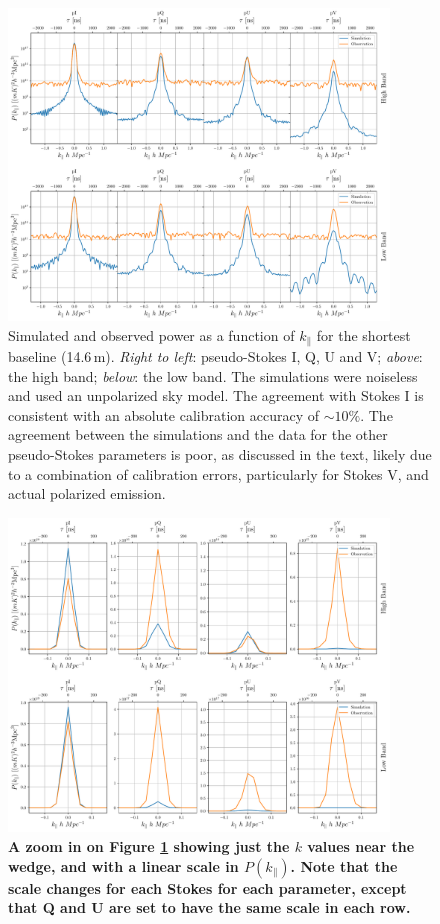 \documentclass[twocolumn, trackchanges]{aastex61}
\newcommand{\edited}[1]{{\bf \color{blue} #1}}
\begin{document}
{\begin{figure}[h]
\centering
\includegraphics[width=0.9\textwidth]{real_sim_compare_noinset.pdf}
\caption{Simulated and observed power as a function of $k_{\parallel}$ for the shortest baseline (14.6\,m). \textit{Right to left}: pseudo-Stokes I, Q, U and V; \textit{above}: the high band; \textit{below}: the low band. The simulations were noiseless and used an unpolarized sky model. The agreement with Stokes I is consistent with an absolute calibration accuracy of 
$\sim10\%$.  The agreement between the simulations and the data for the other pseudo-Stokes parameters is poor, as discussed in the text, likely due to a combination of calibration errors, particularly for Stokes V, and actual polarized emission.}
\label{fig:bl0_cuts_vs_sim}
\end{figure}

\begin{figure}[h]
\centering
\includegraphics[width=0.9\textwidth]{ps_peak_zoom.pdf}
\caption{\edited{A zoom in on Figure \ref{fig:bl0_cuts_vs_sim} showing just the $k$ values near the wedge, and with a linear scale in $P(k_\parallel)$.  
Note that the scale changes for each Stokes for each parameter, except that Q and U are set to have the same scale in each row. }
}
\label{fig:bl0_cuts_vs_sim_zoom}
\end{figure}


}
\end{document}
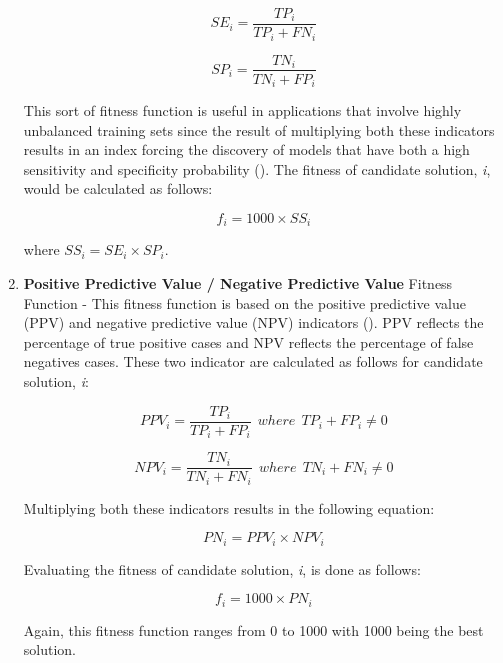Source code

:\begin{enumerate}
    \begin{equation}\label{alg:sensitivity}
        SE_i = \frac{TP_i}{TP_i + FN_i}
    \end{equation}

    \begin{equation}\label{alg:specificity}
        SP_i = \frac{TN_i}{TN_i + FP_i}
    \end{equation}

    \noindent This sort of fitness function is useful in applications that involve highly unbalanced training sets since the result of multiplying both these indicators results in an index forcing the discovery of models that have both a high sensitivity and specificity probability (\cite{ferreira2006gene}). The fitness of candidate solution, \textit{i}, would be calculated as follows:

    \begin{equation}\label{alg:ss_fitness}
        f_i = 1000 \times SS_i
    \end{equation}

    \noindent where $SS_i = SE_i \times SP_i$.

    \item \textbf{Positive Predictive Value / Negative Predictive Value} Fitness Function - This fitness function is based on the positive predictive value (PPV) and negative predictive value (NPV) indicators (\cite{ferreira2006gene}). PPV reflects the percentage of true positive cases and NPV reflects the percentage of false negatives cases. These two indicator are calculated as follows for candidate solution, \textit{i}:
    
    \begin{equation}\label{alg:ppv}
        PPV_i = \frac{TP_i}{TP_i + FP_i}\:\:where \:\: TP_i + FP_i \neq 0
    \end{equation}

    \begin{equation}\label{alg:npv}
        NPV_i = \frac{TN_i}{TN_i + FN_i}\:\:where \:\: TN_i + FN_i \neq 0
    \end{equation}

    \noindent Multiplying both these indicators results in the following equation:

    \begin{equation}\label{alg:ppv_npv}
        PN_i = PPV_i \times NPV_i
    \end{equation}

    \noindent Evaluating the fitness of candidate solution, \textit{i}, is done as follows:

    \begin{equation}\label{alg:ppv_fitness}
        f_i = 1000 \times PN_i
    \end{equation}

    \noindent Again, this fitness function ranges from 0 to 1000 with 1000 being the best solution.
\end{enumerate}

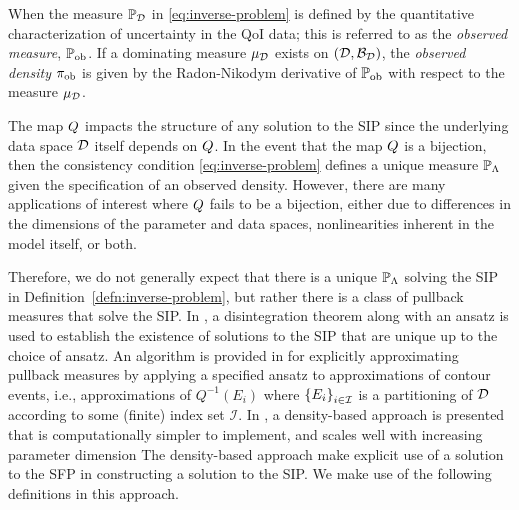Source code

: \begin{defn}\label{defn:observed}
  When the measure $\mathbb{P}_{\mathcal{D}}$ in \eqref{eq:inverse-problem} is defined by the quantitative characterization of uncertainty in the QoI data; this is referred to as the \emph{observed measure}, $\operatorname*{\mathbb{P}_{ob}}$.
  If a dominating measure $\mu_{\mathcal{D}}$ exists on $(\mathcal{D}, \mathcal{B}_{\mathcal{D}})$, the \emph{observed density} $\operatorname*{\pi_{ob}}$ is given by the Radon-Nikodym derivative of $\operatorname*{\mathbb{P}_{ob}}$ with respect to the measure $\mu_{\mathcal{D}}$.
\end{defn}


The map $Q$ impacts the structure of any solution to the SIP since the underlying data space $\mathcal{D}$ itself depends on $Q$.
In the event that the map $Q$ is a bijection, then the consistency condition \eqref{eq:inverse-problem} defines a unique measure $\mathbb{P}_{\Lambda}$ given the specification of an observed density.
However, there are many applications of interest where $Q$ fails to be a bijection, either due to differences in the dimensions of the parameter and data spaces, nonlinearities inherent in the model itself, or both.


Therefore, we do not generally expect that there is a unique $\mathbb{P}_{\Lambda}$ solving the SIP in Definition~\ref{defn:inverse-problem}, but rather there is a class of pullback measures that solve the SIP.
In \cite{BET+14}, a disintegration theorem \cite{Chang_Pollard} along with an ansatz is used to establish the existence of solutions to the SIP that are unique up to the choice of ansatz.
An algorithm is provided in \cite{BET+14} for explicitly approximating pullback measures by applying a specified ansatz to approximations of contour events, i.e., approximations of $Q^{-1}(E_i)$ where $\left\{E_i\right\}_{i\in\mathcal{I}}$ is a partitioning of $\mathcal{D}$ according to some (finite) index set $\mathcal{I}$.
In \cite{BJW18a}, a density-based approach is presented that is computationally simpler to implement, and scales well with increasing parameter dimension
The density-based approach make explicit use of a solution to the SFP in constructing a solution to the SIP.
We make use of the following definitions in this approach.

§ **INSTRUCTIONS FOR THE TASK**
Exact reproduction of the entries above is what's needed; images stay out.

§ **TASK RESPONSE**
 \documentclass[twocolumn, trackchanges]{aastex61}
\newcommand{\edited}[1]{{\bf \color{blue} #1}}
\begin{document}
{\begin{figure}[h]
\centering
\includegraphics[width=0.9\textwidth]{real_sim_compare_noinset.pdf}
\caption{Simulated and observed power as a function of $k_{\parallel}$ for the shortest baseline (14.6\,m). \textit{Right to left}: pseudo-Stokes I, Q, U and V; \textit{above}: the high band; \textit{below}: the low band. The simulations were noiseless and used an unpolarized sky model. The agreement with Stokes I is consistent with an absolute calibration accuracy of 
$\sim10\%$.  The agreement between the simulations and the data for the other pseudo-Stokes parameters is poor, as discussed in the text, likely due to a combination of calibration errors, particularly for Stokes V, and actual polarized emission.}
\label{fig:bl0_cuts_vs_sim}
\end{figure}

\begin{figure}[h]
\centering
\includegraphics[width=0.9\textwidth]{ps_peak_zoom.pdf}
\caption{\edited{A zoom in on Figure \ref{fig:bl0_cuts_vs_sim} showing just the $k$ values near the wedge, and with a linear scale in $P(k_\parallel)$.  
Note that the scale changes for each Stokes for each parameter, except that Q and U are set to have the same scale in each row. }
}
\label{fig:bl0_cuts_vs_sim_zoom}
\end{figure}


}
\end{document}
Source code

:\begin{enumerate}
    \begin{equation}\label{alg:sensitivity}
        SE_i = \frac{TP_i}{TP_i + FN_i}
    \end{equation}

    \begin{equation}\label{alg:specificity}
        SP_i = \frac{TN_i}{TN_i + FP_i}
    \end{equation}

    \noindent This sort of fitness function is useful in applications that involve highly unbalanced training sets since the result of multiplying both these indicators results in an index forcing the discovery of models that have both a high sensitivity and specificity probability (\cite{ferreira2006gene}). The fitness of candidate solution, \textit{i}, would be calculated as follows:

    \begin{equation}\label{alg:ss_fitness}
        f_i = 1000 \times SS_i
    \end{equation}

    \noindent where $SS_i = SE_i \times SP_i$.

    \item \textbf{Positive Predictive Value / Negative Predictive Value} Fitness Function - This fitness function is based on the positive predictive value (PPV) and negative predictive value (NPV) indicators (\cite{ferreira2006gene}). PPV reflects the percentage of true positive cases and NPV reflects the percentage of false negatives cases. These two indicator are calculated as follows for candidate solution, \textit{i}:
    
    \begin{equation}\label{alg:ppv}
        PPV_i = \frac{TP_i}{TP_i + FP_i}\:\:where \:\: TP_i + FP_i \neq 0
    \end{equation}

    \begin{equation}\label{alg:npv}
        NPV_i = \frac{TN_i}{TN_i + FN_i}\:\:where \:\: TN_i + FN_i \neq 0
    \end{equation}

    \noindent Multiplying both these indicators results in the following equation:

    \begin{equation}\label{alg:ppv_npv}
        PN_i = PPV_i \times NPV_i
    \end{equation}

    \noindent Evaluating the fitness of candidate solution, \textit{i}, is done as follows:

    \begin{equation}\label{alg:ppv_fitness}
        f_i = 1000 \times PN_i
    \end{equation}

    \noindent Again, this fitness function ranges from 0 to 1000 with 1000 being the best solution.
\end{enumerate}

Source code

: \begin{defn}\label{defn:observed}
  When the measure $\mathbb{P}_{\mathcal{D}}$ in \eqref{eq:inverse-problem} is defined by the quantitative characterization of uncertainty in the QoI data; this is referred to as the \emph{observed measure}, $\operatorname*{\mathbb{P}_{ob}}$.
  If a dominating measure $\mu_{\mathcal{D}}$ exists on $(\mathcal{D}, \mathcal{B}_{\mathcal{D}})$, the \emph{observed density} $\operatorname*{\pi_{ob}}$ is given by the Radon-Nikodym derivative of $\operatorname*{\mathbb{P}_{ob}}$ with respect to the measure $\mu_{\mathcal{D}}$.
\end{defn}


The map $Q$ impacts the structure of any solution to the SIP since the underlying data space $\mathcal{D}$ itself depends on $Q$.
In the event that the map $Q$ is a bijection, then the consistency condition \eqref{eq:inverse-problem} defines a unique measure $\mathbb{P}_{\Lambda}$ given the specification of an observed density.
However, there are many applications of interest where $Q$ fails to be a bijection, either due to differences in the dimensions of the parameter and data spaces, nonlinearities inherent in the model itself, or both.


Therefore, we do not generally expect that there is a unique $\mathbb{P}_{\Lambda}$ solving the SIP in Definition~\ref{defn:inverse-problem}, but rather there is a class of pullback measures that solve the SIP.
In \cite{BET+14}, a disintegration theorem \cite{Chang_Pollard} along with an ansatz is used to establish the existence of solutions to the SIP that are unique up to the choice of ansatz.
An algorithm is provided in \cite{BET+14} for explicitly approximating pullback measures by applying a specified ansatz to approximations of contour events, i.e., approximations of $Q^{-1}(E_i)$ where $\left\{E_i\right\}_{i\in\mathcal{I}}$ is a partitioning of $\mathcal{D}$ according to some (finite) index set $\mathcal{I}$.
In \cite{BJW18a}, a density-based approach is presented that is computationally simpler to implement, and scales well with increasing parameter dimension
The density-based approach make explicit use of a solution to the SFP in constructing a solution to the SIP.
We make use of the following definitions in this approach.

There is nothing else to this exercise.